**Exercise instructions:** For each entry that follows, write out an identical copy.

**Data for review:**
↓↓↓
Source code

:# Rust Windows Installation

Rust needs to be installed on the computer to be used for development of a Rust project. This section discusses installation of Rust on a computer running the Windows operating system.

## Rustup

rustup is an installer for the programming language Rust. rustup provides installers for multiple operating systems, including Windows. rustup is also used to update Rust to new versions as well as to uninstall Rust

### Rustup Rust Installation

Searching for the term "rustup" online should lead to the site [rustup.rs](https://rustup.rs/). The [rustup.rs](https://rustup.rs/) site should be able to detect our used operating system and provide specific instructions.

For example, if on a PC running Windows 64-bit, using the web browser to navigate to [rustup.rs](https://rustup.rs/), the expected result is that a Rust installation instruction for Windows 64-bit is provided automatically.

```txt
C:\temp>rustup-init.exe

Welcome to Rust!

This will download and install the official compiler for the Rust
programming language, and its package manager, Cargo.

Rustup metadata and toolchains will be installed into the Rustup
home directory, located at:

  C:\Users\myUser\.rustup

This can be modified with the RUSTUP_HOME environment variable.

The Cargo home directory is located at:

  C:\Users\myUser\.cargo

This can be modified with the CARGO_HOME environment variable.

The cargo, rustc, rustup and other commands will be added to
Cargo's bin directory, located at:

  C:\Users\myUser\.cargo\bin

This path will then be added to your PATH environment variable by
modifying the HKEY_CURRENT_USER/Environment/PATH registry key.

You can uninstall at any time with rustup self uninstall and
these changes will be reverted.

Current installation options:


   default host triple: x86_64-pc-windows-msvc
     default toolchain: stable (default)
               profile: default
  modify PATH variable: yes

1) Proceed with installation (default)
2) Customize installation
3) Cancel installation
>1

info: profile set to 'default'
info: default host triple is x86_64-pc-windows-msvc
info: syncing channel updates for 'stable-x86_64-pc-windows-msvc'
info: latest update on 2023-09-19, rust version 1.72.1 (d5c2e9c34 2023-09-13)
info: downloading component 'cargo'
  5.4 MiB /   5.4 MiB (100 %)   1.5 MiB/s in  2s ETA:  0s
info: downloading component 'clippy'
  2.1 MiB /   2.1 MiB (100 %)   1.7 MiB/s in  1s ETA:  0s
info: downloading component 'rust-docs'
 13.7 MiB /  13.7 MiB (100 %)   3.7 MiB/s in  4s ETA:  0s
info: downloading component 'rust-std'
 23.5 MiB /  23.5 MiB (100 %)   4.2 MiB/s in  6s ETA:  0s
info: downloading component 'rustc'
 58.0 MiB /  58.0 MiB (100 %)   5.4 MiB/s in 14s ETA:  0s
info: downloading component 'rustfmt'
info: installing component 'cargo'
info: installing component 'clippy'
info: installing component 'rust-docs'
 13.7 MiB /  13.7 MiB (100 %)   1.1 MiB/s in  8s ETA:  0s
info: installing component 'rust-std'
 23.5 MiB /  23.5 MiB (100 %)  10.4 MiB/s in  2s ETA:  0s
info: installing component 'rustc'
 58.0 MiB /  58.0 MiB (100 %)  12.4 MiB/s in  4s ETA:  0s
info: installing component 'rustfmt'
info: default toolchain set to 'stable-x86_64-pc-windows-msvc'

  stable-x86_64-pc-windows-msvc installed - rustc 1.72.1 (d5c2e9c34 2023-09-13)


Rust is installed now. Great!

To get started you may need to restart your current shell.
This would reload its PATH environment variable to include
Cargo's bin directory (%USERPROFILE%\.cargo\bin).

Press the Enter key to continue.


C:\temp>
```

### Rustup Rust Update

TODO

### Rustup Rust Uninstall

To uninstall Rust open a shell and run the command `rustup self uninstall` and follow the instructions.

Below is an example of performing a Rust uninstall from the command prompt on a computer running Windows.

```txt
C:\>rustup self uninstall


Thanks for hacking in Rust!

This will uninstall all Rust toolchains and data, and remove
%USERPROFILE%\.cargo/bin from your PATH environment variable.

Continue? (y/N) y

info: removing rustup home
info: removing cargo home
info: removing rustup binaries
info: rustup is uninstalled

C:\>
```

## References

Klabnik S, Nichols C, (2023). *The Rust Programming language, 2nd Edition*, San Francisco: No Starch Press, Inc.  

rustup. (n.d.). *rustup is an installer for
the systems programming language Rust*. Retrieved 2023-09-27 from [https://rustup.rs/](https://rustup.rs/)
↑↑↑
**Exercise solution:**
Source code

:# Rust Windows Installation

Rust needs to be installed on the computer to be used for development of a Rust project. This section discusses installation of Rust on a computer running the Windows operating system.

## Rustup

rustup is an installer for the programming language Rust. rustup provides installers for multiple operating systems, including Windows. rustup is also used to update Rust to new versions as well as to uninstall Rust

### Rustup Rust Installation

Searching for the term "rustup" online should lead to the site [rustup.rs](https://rustup.rs/). The [rustup.rs](https://rustup.rs/) site should be able to detect our used operating system and provide specific instructions.

For example, if on a PC running Windows 64-bit, using the web browser to navigate to [rustup.rs](https://rustup.rs/), the expected result is that a Rust installation instruction for Windows 64-bit is provided automatically.

```txt
C:\temp>rustup-init.exe

Welcome to Rust!

This will download and install the official compiler for the Rust
programming language, and its package manager, Cargo.

Rustup metadata and toolchains will be installed into the Rustup
home directory, located at:

  C:\Users\myUser\.rustup

This can be modified with the RUSTUP_HOME environment variable.

The Cargo home directory is located at:

  C:\Users\myUser\.cargo

This can be modified with the CARGO_HOME environment variable.

The cargo, rustc, rustup and other commands will be added to
Cargo's bin directory, located at:

  C:\Users\myUser\.cargo\bin

This path will then be added to your PATH environment variable by
modifying the HKEY_CURRENT_USER/Environment/PATH registry key.

You can uninstall at any time with rustup self uninstall and
these changes will be reverted.

Current installation options:


   default host triple: x86_64-pc-windows-msvc
     default toolchain: stable (default)
               profile: default
  modify PATH variable: yes

1) Proceed with installation (default)
2) Customize installation
3) Cancel installation
>1

info: profile set to 'default'
info: default host triple is x86_64-pc-windows-msvc
info: syncing channel updates for 'stable-x86_64-pc-windows-msvc'
info: latest update on 2023-09-19, rust version 1.72.1 (d5c2e9c34 2023-09-13)
info: downloading component 'cargo'
  5.4 MiB /   5.4 MiB (100 %)   1.5 MiB/s in  2s ETA:  0s
info: downloading component 'clippy'
  2.1 MiB /   2.1 MiB (100 %)   1.7 MiB/s in  1s ETA:  0s
info: downloading component 'rust-docs'
 13.7 MiB /  13.7 MiB (100 %)   3.7 MiB/s in  4s ETA:  0s
info: downloading component 'rust-std'
 23.5 MiB /  23.5 MiB (100 %)   4.2 MiB/s in  6s ETA:  0s
info: downloading component 'rustc'
 58.0 MiB /  58.0 MiB (100 %)   5.4 MiB/s in 14s ETA:  0s
info: downloading component 'rustfmt'
info: installing component 'cargo'
info: installing component 'clippy'
info: installing component 'rust-docs'
 13.7 MiB /  13.7 MiB (100 %)   1.1 MiB/s in  8s ETA:  0s
info: installing component 'rust-std'
 23.5 MiB /  23.5 MiB (100 %)  10.4 MiB/s in  2s ETA:  0s
info: installing component 'rustc'
 58.0 MiB /  58.0 MiB (100 %)  12.4 MiB/s in  4s ETA:  0s
info: installing component 'rustfmt'
info: default toolchain set to 'stable-x86_64-pc-windows-msvc'

  stable-x86_64-pc-windows-msvc installed - rustc 1.72.1 (d5c2e9c34 2023-09-13)


Rust is installed now. Great!

To get started you may need to restart your current shell.
This would reload its PATH environment variable to include
Cargo's bin directory (%USERPROFILE%\.cargo\bin).

Press the Enter key to continue.


C:\temp>
```

### Rustup Rust Update

TODO

### Rustup Rust Uninstall

To uninstall Rust open a shell and run the command `rustup self uninstall` and follow the instructions.

Below is an example of performing a Rust uninstall from the command prompt on a computer running Windows.

```txt
C:\>rustup self uninstall


Thanks for hacking in Rust!

This will uninstall all Rust toolchains and data, and remove
%USERPROFILE%\.cargo/bin from your PATH environment variable.

Continue? (y/N) y

info: removing rustup home
info: removing cargo home
info: removing rustup binaries
info: rustup is uninstalled

C:\>
```

## References

Klabnik S, Nichols C, (2023). *The Rust Programming language, 2nd Edition*, San Francisco: No Starch Press, Inc.  

rustup. (n.d.). *rustup is an installer for
the systems programming language Rust*. Retrieved 2023-09-27 from [https://rustup.rs/](https://rustup.rs/)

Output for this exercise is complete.